実際に演じて思ったのは、今の時代と違って、『花宵道中』の舞台である江戸時代末期の吉原では、恋愛をするのも命がけなんです。たぶん命をかけるほど、人を愛したり愛されたりしたいっていうあこがれもあるんじゃないでしょうか。私自身、人は情熱的に愛に生きるべきだと思うタイプなので、朝霧の生き方はすごく素敵だなと思います。たぶん朝霧が「生きている」と実感したのは半次郎に出会ってからだと思うんです。

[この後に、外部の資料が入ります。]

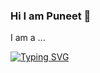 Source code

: ### Hi I am Puneet 👋
I am a ...

[![Typing SVG](https://readme-typing-svg.demolab.com?font=Fira+Code&size=25&duration=3000&pause=10&center=true&vCenter=true&random=false&width=435&lines=Data+Scientist+%F0%9F%9A%80;AI%2FML+Engineer+%F0%9F%A4%96;Data+Analyst+%F0%9F%93%8A;Software+Developer+%F0%9F%92%BB)](https://git.io/typing-svg)
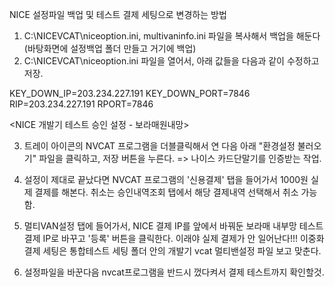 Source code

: NICE 설정파일 백업 및 테스트 결제 세팅으로 변경하는 방법

1. C:\NICEVCAT\niceoption.ini, multivaninfo.ini 파일을 복사해서 백업을 해둔다(바탕화면에 설정백업 폴더 만들고 거기에 백업)
2. C:\NICEVCAT\niceoption.ini 파일을 열어서, 아래 값들을 다음과 같이 수정하고 저장.

KEY_DOWN_IP=203.234.227.191
KEY_DOWN_PORT=7846
RIP=203.234.227.191
RPORT=7846

<NICE 개발기 테스트 승인 설정 - 보라매원내망>

3. 트레이 아이콘의 NVCAT 프로그램을 더블클릭해서 연 다음 아래 "환경설정 불러오기" 파일을 클릭하고, 저장 버튼을 누른다.
=> 나이스 카드단말기를 인증받는 작업.

4. 설정이 제대로 끝났다면 NVCAT 프로그램의 '신용결제' 탭을 들어가서 1000원 실제 결제를 해본다. 취소는 승인내역조회 탭에서 해당 결제내역 선택해서 취소 가능함.

5. 멀티VAN설정 탭에 들어가서, NICE 결제 IP를 앞에서 바꿔둔 보라매 내부망 테스트결제  IP로 바꾸고 '등록' 버튼을 클릭한다. 이래야 실제 결제가 안 일어난다!!! 이중화 결제 세팅은 통합테스트 세팅 폴더 안의 개발기 vcat 멀티밴설정 파일 보고 맞춘다.

 6. 설정파일을 바꾼다음  nvcat프로그램을 반드시 껐다켜서 결제 테스트까지 확인할것.
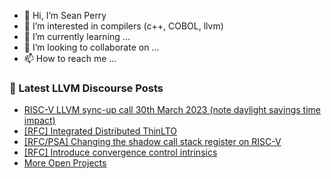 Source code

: - 👋 Hi, I’m Sean Perry
- 👀 I’m interested in compilers (c++, COBOL, llvm)
- 🌱 I’m currently learning ...
- 💞️ I’m looking to collaborate on ...
- 📫 How to reach me ...

<!---
s66perry/s66perry is a ✨ special ✨ repository because its `README.md` (this file) appears on your GitHub profile.
You can click the Preview link to take a look at your changes.
--->
### 📕 Latest LLVM Discourse Posts

<!-- DISCOURSE-LLVM:START -->
- [RISC-V LLVM sync-up call 30th March 2023 &lpar;note daylight savings time impact&rpar;](https://discourse.llvm.org/t/risc-v-llvm-sync-up-call-30th-march-2023-note-daylight-savings-time-impact/69635#post_2)
- [[RFC] Integrated Distributed ThinLTO](https://discourse.llvm.org/t/rfc-integrated-distributed-thinlto/69641#post_2)
- [[RFC/PSA] Changing the shadow call stack register on RISC-V](https://discourse.llvm.org/t/rfc-psa-changing-the-shadow-call-stack-register-on-risc-v/69537#post_4)
- [[RFC] Introduce convergence control intrinsics](https://discourse.llvm.org/t/rfc-introduce-convergence-control-intrinsics/69613#post_4)
- [More Open Projects](https://discourse.llvm.org/t/more-open-projects/69639#post_2)
<!-- DISCOURSE-LLVM:END -->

――ただ漫然と過ごすのではなく、まさに「命がけで生きている」という感覚を得られる映画かもしれません。
安達 どの時代にいてもどの身分にいても、人を愛することがいかに大切かというのが、この作品を通して私自身も感じたことですし、そのあたりを見てくださる方に伝えられたらと思います。今回、私が映画の中で脱いでいるということで、そこが一番目につくとは思うし、もしかしたらその時点で嫌悪感を持たれる方もいらっしゃるかもしれません。でも全体的にはすごく綺麗な世界観で、描かれているのは純愛なので、ぜひストーリーを楽しんでもらいたいです。もちろん、映画館まで足を運んでいただけるのなら興味本位でも何でも(笑)!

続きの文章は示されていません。